4) For this particular problem, you may assume that there is no acceleration or deceleration of the expansion of the Universe due to gravity or any kind of cosmological constant (just trying to keep it simple). Today, when the Universe has an age of about 12 billion years, we can draw a Hubble relation as below. Suppose Astronomers are alive 12 billion years in the future (so age of the U at that time would be 24 billion years) and draw a Hubble diagram based on the data they observe at that time. Would it look different? If so, show on the diagram how it would change. If it wouldnąt look different, just write "no change" on the diagram. In either case, justify your answer in 2-3 sentences.

(Helpful hint: Think about the diagram of the car race...how does it look after 1 hour? After 2 hours?)
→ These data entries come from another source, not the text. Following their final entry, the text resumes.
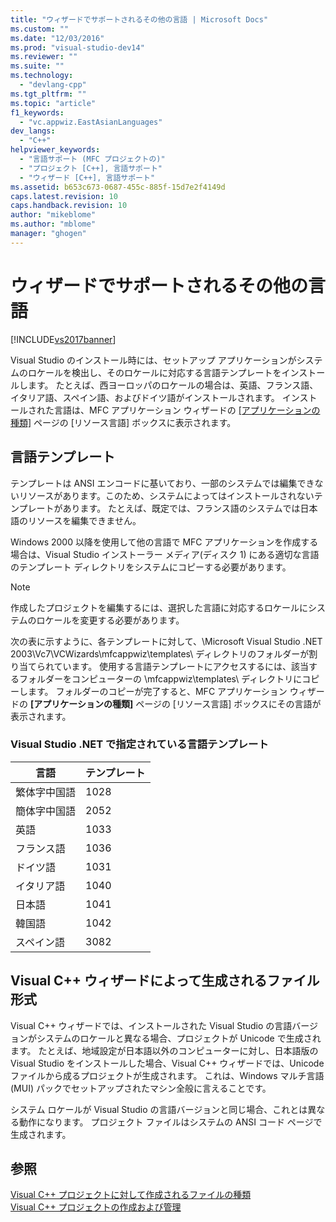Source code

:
 ```yaml
---
title: "ウィザードでサポートされるその他の言語 | Microsoft Docs"
ms.custom: ""
ms.date: "12/03/2016"
ms.prod: "visual-studio-dev14"
ms.reviewer: ""
ms.suite: ""
ms.technology: 
  - "devlang-cpp"
ms.tgt_pltfrm: ""
ms.topic: "article"
f1_keywords: 
  - "vc.appwiz.EastAsianLanguages"
dev_langs: 
  - "C++"
helpviewer_keywords: 
  - "言語サポート (MFC プロジェクトの)"
  - "プロジェクト [C++], 言語サポート"
  - "ウィザード [C++], 言語サポート"
ms.assetid: b653c673-0687-455c-885f-15d7e2f4149d
caps.latest.revision: 10
caps.handback.revision: 10
author: "mikeblome"
ms.author: "mblome"
manager: "ghogen"
---
```

# ウィザードでサポートされるその他の言語
[!INCLUDE[vs2017banner](../assembler/inline/includes/vs2017banner.md)]

Visual Studio のインストール時には、セットアップ アプリケーションがシステムのロケールを検出し、そのロケールに対応する言語テンプレートをインストールします。  たとえば、西ヨーロッパのロケールの場合は、英語、フランス語、イタリア語、スペイン語、およびドイツ語がインストールされます。  インストールされた言語は、MFC アプリケーション ウィザードの [&#91;アプリケーションの種類&#93;](../Topic/Application%20Type,%20MFC%20Application%20Wizard.md) ページの \[リソース言語\] ボックスに表示されます。  
  
## 言語テンプレート  
 テンプレートは ANSI エンコードに基いており、一部のシステムでは編集できないリソースがあります。このため、システムによってはインストールされないテンプレートがあります。  たとえば、既定では、フランス語のシステムでは日本語のリソースを編集できません。  
  
 Windows 2000 以降を使用して他の言語で MFC アプリケーションを作成する場合は、Visual Studio インストーラー メディア\(ディスク 1\) にある適切な言語のテンプレート ディレクトリをシステムにコピーする必要があります。  
  
> [!NOTE]
>  作成したプロジェクトを編集するには、選択した言語に対応するロケールにシステムのロケールを変更する必要があります。  
  
 次の表に示すように、各テンプレートに対して、\\Microsoft Visual Studio .NET 2003\\Vc7\\VCWizards\\mfcappwiz\\templates\\ ディレクトリのフォルダーが割り当てられています。  使用する言語テンプレートにアクセスするには、該当するフォルダーをコンピューターの \\mfcappwiz\\templates\\ ディレクトリにコピーします。  フォルダーのコピーが完了すると、MFC アプリケーション ウィザードの **\[アプリケーションの種類\]** ページの \[リソース言語\] ボックスにその言語が表示されます。  
  
### Visual Studio .NET で指定されている言語テンプレート  
  
|言語|テンプレート|  
|--------|------------|  
|繁体字中国語|1028|  
|簡体字中国語|2052|  
|英語|1033|  
|フランス語|1036|  
|ドイツ語|1031|  
|イタリア語|1040|  
|日本語|1041|  
|韓国語|1042|  
|スペイン語|3082|  
  
## Visual C\+\+ ウィザードによって生成されるファイル形式  
 Visual C\+\+ ウィザードでは、インストールされた Visual Studio の言語バージョンがシステムのロケールと異なる場合、プロジェクトが Unicode で生成されます。  たとえば、地域設定が日本語以外のコンピューターに対し、日本語版の Visual Studio をインストールした場合、Visual C\+\+ ウィザードでは、Unicode ファイルから成るプロジェクトが生成されます。  これは、Windows マルチ言語 \(MUI\) パックでセットアップされたマシン全般に言えることです。  
  
 システム ロケールが Visual Studio の言語バージョンと同じ場合、これとは異なる動作になります。  プロジェクト ファイルはシステムの ANSI コード ページで生成されます。  
  
## 参照  
 [Visual C\+\+ プロジェクトに対して作成されるファイルの種類](../ide/file-types-created-for-visual-cpp-projects.md)   
 [Visual C\+\+ プロジェクトの作成および管理](../ide/creating-and-managing-visual-cpp-projects.md)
5) The problem of dark matter is important, as we saw in the previous section, for helping to explain the rotation curve of spiral galaxies, among other things. It turns out that the dark matter is also important for determining the ultimate fate of the Universe, so our studies have taken on new importance in recent decades.

a) (10 pts) One effort to find dark matter has been the search for Low Surface Brightness (LSB) galaxies. Though we have discovered some of these galaxies, many Astronomers believe there are lots more to be found. Explain why.

b) (4 pts) Why do we need measure the amount of dark matter in the Universe in order to accurately predict the ultimate fate of the Universe?

6) In the past five years or so, many Astronomers have come to accept the observations that show the Universe apparently contains some sort of "Cosmological Constant" (CC), or repulsive force that pushes galaxies apart.

a) (7 pts) Briefly describe the evidence in favor of a CC in the most accurate Hubble diagrams.

b) (7 pts) If there were no CC in the Universe, no repulsive force, would the Hubble diagram look linear, or would it have some sort of up or down curvature? Justify your answer.

7) One of the more remarkable facts about the Cosmic Background Radiation (CBR) is that it has a spectrum that is almost identical in all directions on the sky, that of a continuous radiator with a characteristic temperature of about 2.7 degrees Kelvin.

a) (7 pts) Explain why the identical appearance of the CBR in all directions is difficult to explain using the "standard" laws of Physics.

b) (7 pts) Explain how the theory of inflation "solves" this problem and explains the appearance of the CBR.

8) Quasars have the highest absolute luminosities of any object in the visible Universe, and we use them to study conditions during the early Universe, a few billion years after the Big Bang.

a) (6 pts) Explain how we know that quasars have such high absolute luminosities.

b) (8 pts) Explain the evidence that leads us to believe that quasars have very small sizes, much smaller than typical galaxies.